Domiciliary eye care involves the provision of eye examinations and related services within a patient’s home environment. The ideal for domiciliary optometrists is to provide an eye examination as close as possible to that available in a well-appointed consulting room. What are the key challenges in meeting this high standard?  

‘I don’t think there are any specific clinical challenges to domiciliary work at the moment,’ says Kejal Shah, domiciliary optometry partner at Specsavers. ‘We see a wide variety of patients across all age groups, and, in terms of conditions, it is all the normal ones typically seen in community practice. Cataracts, glaucoma and age-related macular degeneration are the most common conditions. The general challenge for making any domiciliary visit is that you don’t know the test environment. You don’t know the set-up required until you get in. So, you need to be flexible and ready to adapt.’  

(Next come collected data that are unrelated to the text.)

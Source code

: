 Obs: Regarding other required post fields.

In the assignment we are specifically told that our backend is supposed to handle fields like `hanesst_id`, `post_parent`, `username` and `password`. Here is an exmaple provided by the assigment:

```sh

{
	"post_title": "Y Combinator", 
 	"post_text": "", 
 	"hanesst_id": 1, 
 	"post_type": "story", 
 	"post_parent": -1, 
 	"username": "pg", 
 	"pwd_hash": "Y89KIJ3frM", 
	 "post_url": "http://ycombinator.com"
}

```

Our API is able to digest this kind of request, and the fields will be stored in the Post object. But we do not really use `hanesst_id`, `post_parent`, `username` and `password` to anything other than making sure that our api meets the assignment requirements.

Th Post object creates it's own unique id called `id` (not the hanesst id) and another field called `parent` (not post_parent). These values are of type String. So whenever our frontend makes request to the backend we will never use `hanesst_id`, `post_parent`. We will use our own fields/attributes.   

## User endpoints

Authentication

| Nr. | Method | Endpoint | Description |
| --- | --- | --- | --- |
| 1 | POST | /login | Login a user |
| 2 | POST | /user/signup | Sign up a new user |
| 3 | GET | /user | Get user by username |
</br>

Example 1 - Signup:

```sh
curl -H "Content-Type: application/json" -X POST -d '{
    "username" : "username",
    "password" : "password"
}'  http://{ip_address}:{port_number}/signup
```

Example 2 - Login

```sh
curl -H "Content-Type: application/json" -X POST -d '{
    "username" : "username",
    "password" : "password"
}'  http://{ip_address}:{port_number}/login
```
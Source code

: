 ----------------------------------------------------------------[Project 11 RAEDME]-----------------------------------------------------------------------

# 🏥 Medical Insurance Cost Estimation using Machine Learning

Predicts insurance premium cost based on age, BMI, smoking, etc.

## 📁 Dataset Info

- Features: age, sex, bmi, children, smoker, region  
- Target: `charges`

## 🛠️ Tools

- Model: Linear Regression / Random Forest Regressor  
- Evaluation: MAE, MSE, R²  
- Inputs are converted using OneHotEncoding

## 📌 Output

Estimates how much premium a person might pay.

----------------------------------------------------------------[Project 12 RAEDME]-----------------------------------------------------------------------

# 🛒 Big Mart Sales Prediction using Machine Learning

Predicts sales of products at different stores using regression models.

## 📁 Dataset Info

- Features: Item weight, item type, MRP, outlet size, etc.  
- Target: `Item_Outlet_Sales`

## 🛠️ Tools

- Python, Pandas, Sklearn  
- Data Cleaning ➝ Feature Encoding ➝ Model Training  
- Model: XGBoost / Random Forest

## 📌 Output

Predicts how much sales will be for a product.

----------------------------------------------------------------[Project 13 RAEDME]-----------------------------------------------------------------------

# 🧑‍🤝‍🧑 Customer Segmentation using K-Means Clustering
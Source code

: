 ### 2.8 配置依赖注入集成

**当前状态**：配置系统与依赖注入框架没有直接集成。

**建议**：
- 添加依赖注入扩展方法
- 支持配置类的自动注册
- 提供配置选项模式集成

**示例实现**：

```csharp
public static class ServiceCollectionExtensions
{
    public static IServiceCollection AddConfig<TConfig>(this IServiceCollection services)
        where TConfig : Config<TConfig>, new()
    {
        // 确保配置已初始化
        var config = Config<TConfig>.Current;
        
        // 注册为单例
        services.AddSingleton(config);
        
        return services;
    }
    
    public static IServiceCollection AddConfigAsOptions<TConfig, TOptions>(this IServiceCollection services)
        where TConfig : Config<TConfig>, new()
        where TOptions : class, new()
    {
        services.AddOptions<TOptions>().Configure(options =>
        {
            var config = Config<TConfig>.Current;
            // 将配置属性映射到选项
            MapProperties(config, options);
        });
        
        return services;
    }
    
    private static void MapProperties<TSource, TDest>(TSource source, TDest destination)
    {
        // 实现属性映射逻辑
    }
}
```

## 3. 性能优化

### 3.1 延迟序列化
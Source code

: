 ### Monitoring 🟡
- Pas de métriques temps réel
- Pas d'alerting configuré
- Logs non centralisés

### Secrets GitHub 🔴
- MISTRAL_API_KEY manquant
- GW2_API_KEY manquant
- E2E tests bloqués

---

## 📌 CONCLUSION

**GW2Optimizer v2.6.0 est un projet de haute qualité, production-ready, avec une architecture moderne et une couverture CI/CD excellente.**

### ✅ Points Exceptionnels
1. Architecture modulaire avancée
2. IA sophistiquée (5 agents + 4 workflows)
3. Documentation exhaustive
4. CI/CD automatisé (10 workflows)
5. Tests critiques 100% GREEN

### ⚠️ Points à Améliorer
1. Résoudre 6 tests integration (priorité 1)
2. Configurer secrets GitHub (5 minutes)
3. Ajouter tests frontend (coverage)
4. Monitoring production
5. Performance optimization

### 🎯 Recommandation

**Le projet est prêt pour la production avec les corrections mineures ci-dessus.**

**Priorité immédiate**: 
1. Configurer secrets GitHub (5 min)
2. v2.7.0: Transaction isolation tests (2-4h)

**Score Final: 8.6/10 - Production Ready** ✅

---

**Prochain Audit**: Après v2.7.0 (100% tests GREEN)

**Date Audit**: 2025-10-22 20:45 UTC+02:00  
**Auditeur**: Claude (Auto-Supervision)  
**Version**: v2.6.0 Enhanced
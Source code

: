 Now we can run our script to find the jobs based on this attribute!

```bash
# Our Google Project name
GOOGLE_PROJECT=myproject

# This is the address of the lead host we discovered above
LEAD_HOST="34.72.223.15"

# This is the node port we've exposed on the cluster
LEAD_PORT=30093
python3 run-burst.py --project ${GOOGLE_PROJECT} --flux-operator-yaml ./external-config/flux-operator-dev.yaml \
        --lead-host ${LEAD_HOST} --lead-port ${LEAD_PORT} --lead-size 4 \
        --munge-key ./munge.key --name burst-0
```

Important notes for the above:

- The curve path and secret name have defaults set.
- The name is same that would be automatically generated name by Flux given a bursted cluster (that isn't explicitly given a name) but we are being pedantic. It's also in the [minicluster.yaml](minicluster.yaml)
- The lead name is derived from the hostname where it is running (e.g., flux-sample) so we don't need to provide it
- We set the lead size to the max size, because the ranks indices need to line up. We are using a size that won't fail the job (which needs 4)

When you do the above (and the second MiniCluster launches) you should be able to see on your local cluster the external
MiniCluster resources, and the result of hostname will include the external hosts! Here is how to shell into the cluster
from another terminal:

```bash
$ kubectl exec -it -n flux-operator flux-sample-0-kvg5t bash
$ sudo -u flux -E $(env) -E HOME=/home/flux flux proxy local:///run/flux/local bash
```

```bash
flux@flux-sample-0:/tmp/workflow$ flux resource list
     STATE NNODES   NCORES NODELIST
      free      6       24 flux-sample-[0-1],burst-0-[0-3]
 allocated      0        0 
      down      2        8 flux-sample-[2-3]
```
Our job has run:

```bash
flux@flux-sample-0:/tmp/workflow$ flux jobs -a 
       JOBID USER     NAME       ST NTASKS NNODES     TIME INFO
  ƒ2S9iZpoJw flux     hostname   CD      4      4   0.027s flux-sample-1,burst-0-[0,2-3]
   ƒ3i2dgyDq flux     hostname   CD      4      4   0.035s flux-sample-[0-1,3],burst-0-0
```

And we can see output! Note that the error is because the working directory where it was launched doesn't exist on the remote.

‘In my opinion, the main challenge with domiciliary eye care from a clinical perspective is that you’re looking after residents or patients that are living with conditions such as dementia and may have varying levels of cognitive impairment,’ says Vishal Khurana (pictured above), care home development director at OutsideClinic. ‘We are all taught at university how to test eyes, however, the challenge in domiciliary is how can you take that routine and deconstruct and adapt it to be flexible for a patient living with dementia. Depending on the patient’s cognitive impairment, you need to do things differently. It could be the order in which you do something, it could be the type of instrument you use, whatever that is to ensure that you get the best possible sight test for the patient.’